Louis Aragon dans une maison discrète

BRAssai1930Sombre escalier, c'est toi qui mènes à l'épanouissement du monde. Au deuxième, à  gauche on lit :

 Mme  JEHANE

MASSAGE

On ouvre au coup de sonnette. La sous-maîtresse blonde et fripée vous presse d'entrer. C’est dix francs et ce que vous voudrez à la petite dame. Traversée l’antichambre minuscule où l'on tient deux au plus, vous entendez des bruits de voix à droite, mais c'est à gauche qu'on vous mène par un défilé obscur, attention, il y a une marche, la porte et vous voilà dans la chambre. Allons Mesdames. Il ne vient que deux dames habillées, vous choisissez la moins grande une blonde, aux cheveux coupés bouclés, une dent d'or bien visible sur le côté. Les autres s'effacent. Elle vous embrasse simplement et  dit : Attends, j'enlève ma schapska et je reviens, et disparaît.

La chambre est sale, mais quoi donc ? c’est  un désir très général qui vous entraîne. Le lit de milieu large et bas meuble entièrement la pièce où quelques sièges peu d'aplomb, poussiéreux, avec leurs franges, peuvent encore servir d'auxiliaires aux parties accessoires du débat. Il y a une cheminée  très plate, avec un dessus de velours. Une draperie derrière le canapé qui est entre la fenêtre et la cheminée.  Entre la fenêtre et le lit, une porte condamnée, qui joint mal, on voit le jour en dessous d'elle. De petites statuettes démodées, quelques tableaux : deux surtout qui s'imposent, au-dessus du lit, au fond de la pièce. Ce sont deux gravures, assez chastes à tout prendre […]  La seconde gravure, en noir comme la précédente, représente une alcôve dont la draperie est négligemment froissée, où une belle fille dort, sans prendre garde, il fait bien chaud, que le drap a glissé, et qu'un sein pudique encore se montre et va bientôt se découvrir. Elle rêve. […] Un secret dans la retenue de ses gravures les rend préférables pour décorer ce lieu, par un instinct irraisonné, à ces images licencieuses qu'on rencontre aux murs des maisons de plus haut rang. […]  
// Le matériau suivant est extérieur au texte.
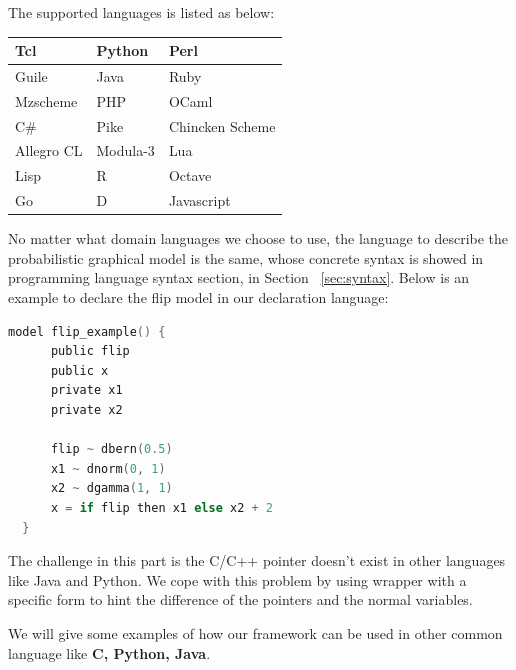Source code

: The supported languages is listed as below:

\begin{center}
\begin{tabular}{|l|l|l|}
\hline
Tcl & Python & Perl \\
\hline
Guile & Java & Ruby \\
\hline
Mzscheme & PHP & OCaml \\
\hline
C\# & Pike & Chincken Scheme \\
\hline
Allegro CL & Modula-3 & Lua \\
\hline
Lisp & R & Octave \\
\hline
Go & D & Javascript \\
\hline
\end{tabular}
\end{center}

No matter what domain languages we choose to use, the language to describe the probabilistic graphical model is the same, whose concrete syntax is showed in programming language syntax section, in Section ~\ref{sec:syntax}. Below is an example to declare the flip model in our declaration language:

\begin{lstlisting}[language=C]
  model flip_example() {
      public flip
      public x
      private x1
      private x2

      flip ~ dbern(0.5)
      x1 ~ dnorm(0, 1)
      x2 ~ dgamma(1, 1)
      x = if flip then x1 else x2 + 2
  }
\end{lstlisting}

The challenge in this part is the C/C++ pointer doesn’t exist in other languages like Java and Python. We cope with this problem by using wrapper with a specific form to hint the difference of the pointers and the normal variables.
  
We will give some examples of how our framework can be used in other common language like \textbf{C, Python, Java}.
La porte s'ouvre, et vêtue seulement de ses bas, celle que j'ai choisie, s'avance, minaudière. Je suis nu, et elle rit parce qu'elle voit qu'elle me plaît. Viens petit que je te lave. Je n'ai que de l'eau froide, tu m'excuses ? c'est comme ça, ici. Charme des doigts impurs purifiant mon sexe, elle a des seins petits et gais, et déjà sa bouche se fait très familière. Plaisante vulgarité, le prépuce par tes soins se déplie, et ces préparatifs te procurent un contentement enfantin.

On m'accuse assez volontiers d'exalter la prostitution, et même, car on m'accorde certains jours un curieux pouvoir sur le monde, d'en favoriser les voies. Et cela ne va pas sans que l'on soupçonne l'idée qu'au fond je pourrais me faire de l'amour. Eh quoi, ne faut-il pas que j'aie de cette passion un goût et un respect bien grands, et que tout bas je crois uniques, pour qu’aucune  répugnance ne puisse m'écarter de ses plus humbles, de ses moins dignes autels ? N'est-ce pas en méconnaître la nature que de croire incompatible avec cet avilissement, cette absolue négation de l'aventure, qui est pourtant encore une aventure de moi-même, l’homme qui se jette à l'eau, avec ce renoncement à toute mascarade, qui a une saveur enivrante pour celui qui aime vraiment ?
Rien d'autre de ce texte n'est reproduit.